Tree’s don’t get around much, but they still engage extremely syncrhronized behaviors. From time to time all the trees of a given species though out a region will decide to throw a party. These are known as mast years. In these years all the trees in the region will produce vastly more seeds than in other years. It’s an orgy! The distribution of seed production/year is highly skewed with the majority of seeds being produced in these mast years.
I’ve been thinking about power failures, in particularly electrical power failures. Random failures in the power grid pop up all the time, but with surprising regularity large swaths of the power grid fail. I suspect that if you had a plot of the # of customers-days of various failures you’d get a highly skew’d distribution. We know a fair amount of why these grid failures happen. The grid isn’t a grid, it’s a scalefree network. If it were more like a grid then it would be more robust; but a grid is expensive compaired to a scale free network. The grid failures arise because a random failure hits some reasonably key component and then the rest of the grid fails as the problem cascades thru the network.
For example last summer, or the summer before, we had a power grid failure across the megalopolis on the east coast of the North America. The network was running at capacity that hot day when something near Ohio failed. As the load shifted the safety triggers on other components decided that they should resign from the network – to protect themselves. Each resignation accelerated the cascade and soon a hundred million people were without power. I found that interesting at the time because it makes a link between the issues of pure go-it-alone self interested capitalism and the issues of collective good.

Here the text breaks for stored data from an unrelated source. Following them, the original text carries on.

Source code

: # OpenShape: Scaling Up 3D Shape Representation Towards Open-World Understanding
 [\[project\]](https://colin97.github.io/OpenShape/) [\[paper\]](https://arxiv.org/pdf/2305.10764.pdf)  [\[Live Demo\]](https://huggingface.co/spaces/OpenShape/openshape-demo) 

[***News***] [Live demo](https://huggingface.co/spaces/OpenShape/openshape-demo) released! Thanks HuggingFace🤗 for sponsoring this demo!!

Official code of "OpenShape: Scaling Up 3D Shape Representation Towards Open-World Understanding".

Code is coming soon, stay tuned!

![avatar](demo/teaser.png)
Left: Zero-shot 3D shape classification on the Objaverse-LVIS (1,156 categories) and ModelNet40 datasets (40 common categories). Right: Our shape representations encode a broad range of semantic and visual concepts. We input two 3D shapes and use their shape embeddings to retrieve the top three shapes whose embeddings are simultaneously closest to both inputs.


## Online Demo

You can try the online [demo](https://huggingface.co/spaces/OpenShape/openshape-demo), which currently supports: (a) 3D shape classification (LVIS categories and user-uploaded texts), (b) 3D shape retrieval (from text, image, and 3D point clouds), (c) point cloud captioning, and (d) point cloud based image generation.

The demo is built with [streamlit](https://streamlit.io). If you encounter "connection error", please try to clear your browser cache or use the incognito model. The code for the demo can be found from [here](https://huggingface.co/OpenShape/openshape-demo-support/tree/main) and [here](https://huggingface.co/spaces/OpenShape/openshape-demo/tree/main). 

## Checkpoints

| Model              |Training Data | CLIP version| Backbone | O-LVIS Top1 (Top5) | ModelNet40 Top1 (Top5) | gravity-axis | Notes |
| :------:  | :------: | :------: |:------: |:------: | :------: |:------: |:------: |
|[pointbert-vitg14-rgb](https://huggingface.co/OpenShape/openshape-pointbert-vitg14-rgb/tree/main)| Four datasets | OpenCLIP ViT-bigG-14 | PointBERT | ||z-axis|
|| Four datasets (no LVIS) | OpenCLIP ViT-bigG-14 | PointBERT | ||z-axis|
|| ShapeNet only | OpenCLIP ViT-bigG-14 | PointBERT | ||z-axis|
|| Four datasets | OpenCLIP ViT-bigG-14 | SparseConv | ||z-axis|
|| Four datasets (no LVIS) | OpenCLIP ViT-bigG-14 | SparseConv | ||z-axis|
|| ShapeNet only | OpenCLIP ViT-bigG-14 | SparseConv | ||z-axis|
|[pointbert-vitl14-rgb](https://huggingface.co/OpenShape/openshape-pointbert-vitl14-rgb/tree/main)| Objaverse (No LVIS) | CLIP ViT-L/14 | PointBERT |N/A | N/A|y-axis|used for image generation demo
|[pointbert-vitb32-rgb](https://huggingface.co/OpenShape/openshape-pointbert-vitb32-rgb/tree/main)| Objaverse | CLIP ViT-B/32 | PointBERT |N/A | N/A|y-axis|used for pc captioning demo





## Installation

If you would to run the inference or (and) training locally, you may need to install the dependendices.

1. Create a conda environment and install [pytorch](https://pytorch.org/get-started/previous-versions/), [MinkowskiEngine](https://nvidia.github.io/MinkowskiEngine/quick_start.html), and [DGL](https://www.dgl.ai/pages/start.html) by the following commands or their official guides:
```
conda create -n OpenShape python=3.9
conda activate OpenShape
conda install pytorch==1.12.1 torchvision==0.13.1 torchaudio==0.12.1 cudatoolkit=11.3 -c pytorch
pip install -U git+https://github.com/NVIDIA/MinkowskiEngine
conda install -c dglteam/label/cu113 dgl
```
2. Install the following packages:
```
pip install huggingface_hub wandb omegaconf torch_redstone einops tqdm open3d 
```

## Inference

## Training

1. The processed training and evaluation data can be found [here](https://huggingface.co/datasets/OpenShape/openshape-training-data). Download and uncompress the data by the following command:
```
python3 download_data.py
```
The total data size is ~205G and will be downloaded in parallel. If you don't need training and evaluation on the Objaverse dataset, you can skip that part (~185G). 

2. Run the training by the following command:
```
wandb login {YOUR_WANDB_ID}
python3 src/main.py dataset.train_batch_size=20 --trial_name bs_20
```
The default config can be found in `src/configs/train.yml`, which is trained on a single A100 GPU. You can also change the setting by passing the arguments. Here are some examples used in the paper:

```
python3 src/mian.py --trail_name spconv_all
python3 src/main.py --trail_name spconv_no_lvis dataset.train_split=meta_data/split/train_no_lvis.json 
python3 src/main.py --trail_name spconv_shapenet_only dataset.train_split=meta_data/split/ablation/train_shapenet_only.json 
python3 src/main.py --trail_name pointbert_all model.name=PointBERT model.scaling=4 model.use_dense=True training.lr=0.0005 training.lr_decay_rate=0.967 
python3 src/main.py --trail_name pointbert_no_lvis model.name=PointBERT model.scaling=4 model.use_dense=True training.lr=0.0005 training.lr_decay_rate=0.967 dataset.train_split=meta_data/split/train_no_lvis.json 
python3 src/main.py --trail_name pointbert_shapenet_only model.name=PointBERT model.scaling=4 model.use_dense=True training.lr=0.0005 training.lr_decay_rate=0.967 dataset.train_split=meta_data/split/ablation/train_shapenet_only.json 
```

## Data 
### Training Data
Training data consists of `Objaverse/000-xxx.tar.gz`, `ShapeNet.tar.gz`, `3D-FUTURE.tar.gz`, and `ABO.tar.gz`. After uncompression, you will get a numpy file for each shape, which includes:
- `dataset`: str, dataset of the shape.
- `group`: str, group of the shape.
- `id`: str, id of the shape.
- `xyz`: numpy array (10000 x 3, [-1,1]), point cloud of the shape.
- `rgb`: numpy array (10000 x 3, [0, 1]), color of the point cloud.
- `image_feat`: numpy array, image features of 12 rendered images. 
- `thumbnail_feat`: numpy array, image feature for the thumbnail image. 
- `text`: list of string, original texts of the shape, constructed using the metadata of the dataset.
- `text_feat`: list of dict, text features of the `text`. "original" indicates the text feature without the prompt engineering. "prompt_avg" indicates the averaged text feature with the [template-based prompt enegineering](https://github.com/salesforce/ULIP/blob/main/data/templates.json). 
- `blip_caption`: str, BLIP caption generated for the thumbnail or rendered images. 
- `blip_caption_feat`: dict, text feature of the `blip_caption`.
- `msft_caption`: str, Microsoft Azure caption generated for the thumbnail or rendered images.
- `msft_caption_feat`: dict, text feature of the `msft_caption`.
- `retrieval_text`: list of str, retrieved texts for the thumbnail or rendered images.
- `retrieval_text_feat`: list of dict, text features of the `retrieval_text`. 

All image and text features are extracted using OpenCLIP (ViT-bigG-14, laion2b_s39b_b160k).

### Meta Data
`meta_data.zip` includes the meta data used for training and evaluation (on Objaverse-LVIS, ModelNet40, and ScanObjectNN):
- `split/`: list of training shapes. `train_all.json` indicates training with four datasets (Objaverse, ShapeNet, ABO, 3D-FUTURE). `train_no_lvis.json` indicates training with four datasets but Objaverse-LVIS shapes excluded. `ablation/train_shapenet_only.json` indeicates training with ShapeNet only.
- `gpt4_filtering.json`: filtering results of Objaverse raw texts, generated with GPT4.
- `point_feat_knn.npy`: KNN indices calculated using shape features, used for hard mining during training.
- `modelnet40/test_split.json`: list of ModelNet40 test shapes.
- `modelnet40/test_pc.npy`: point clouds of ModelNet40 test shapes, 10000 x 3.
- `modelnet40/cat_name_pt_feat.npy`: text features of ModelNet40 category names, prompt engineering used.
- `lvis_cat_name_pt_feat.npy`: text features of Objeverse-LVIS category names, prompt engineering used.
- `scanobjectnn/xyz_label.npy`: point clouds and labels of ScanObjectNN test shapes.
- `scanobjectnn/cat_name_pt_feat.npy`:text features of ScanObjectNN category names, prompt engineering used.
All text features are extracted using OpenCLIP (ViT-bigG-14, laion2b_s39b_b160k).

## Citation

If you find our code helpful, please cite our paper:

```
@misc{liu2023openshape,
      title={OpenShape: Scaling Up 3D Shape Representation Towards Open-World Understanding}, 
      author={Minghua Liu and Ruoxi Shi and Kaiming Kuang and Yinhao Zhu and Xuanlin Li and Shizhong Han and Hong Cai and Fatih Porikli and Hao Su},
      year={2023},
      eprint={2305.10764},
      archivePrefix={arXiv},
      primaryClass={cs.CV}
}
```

We have been playing out a recent enthusiasm for handing public goods over to private actors here in the US. These private actors have trouble successfully coordinating the building of enough excess capacity and reliablity into their networks. As the network failures become more likely the individual actors, seeing that their capital equipment is more at risk, tend to shift their safety triggers down; or at least i presume they would.
This year we had a example that’s worse, in it’s way, of a power grid failure. The grid in Queen’s New York failed. This time it appears the the safety triggers were set too high. Again during record load a component failed; but this time as the failures cascaded other components stayed loyal to the network with the result that rather than resign they committed sucide. Which is way bad because to reboot the system they have to pull new cables to replace the ones that burnt out.
Both those models are, to be clear, entirely speculative. But I’d love to know if after the first failure the guys in Queens went around and readjusted thier safety triggers.
The mass years, presumably, are information cascades thru some communication channel the species members have stumbled upon. I bet that when they figure it out they will discover that larger groves of trees play a role in triggering a successfull cascade.
Trees, like other members of the ecology, are embedded in an web of inter-species relationships. Observers have noticed that the mass years throw quite a ripple thru that web. The squirrels get fat when oaks have a mass year. They have lots of offspring. The orgy cascades. The population bubbles and the next year it starves. This pattern is actually good for the oaks; who would like to get their seeds past those pests. During the abundant year many seeds get past the squirrels. The following year every acorn is found by now desperate squirrels. By the third year most of the squirrels have died and the oak can again get a lot of acorns past those pests.
I bet there are similar patterns in the supply chain web after each of these power failures. For example I bet there comes season a bit after a large grid failure when you can get a generator really cheap from a vendor who was fat and happy just a season ago.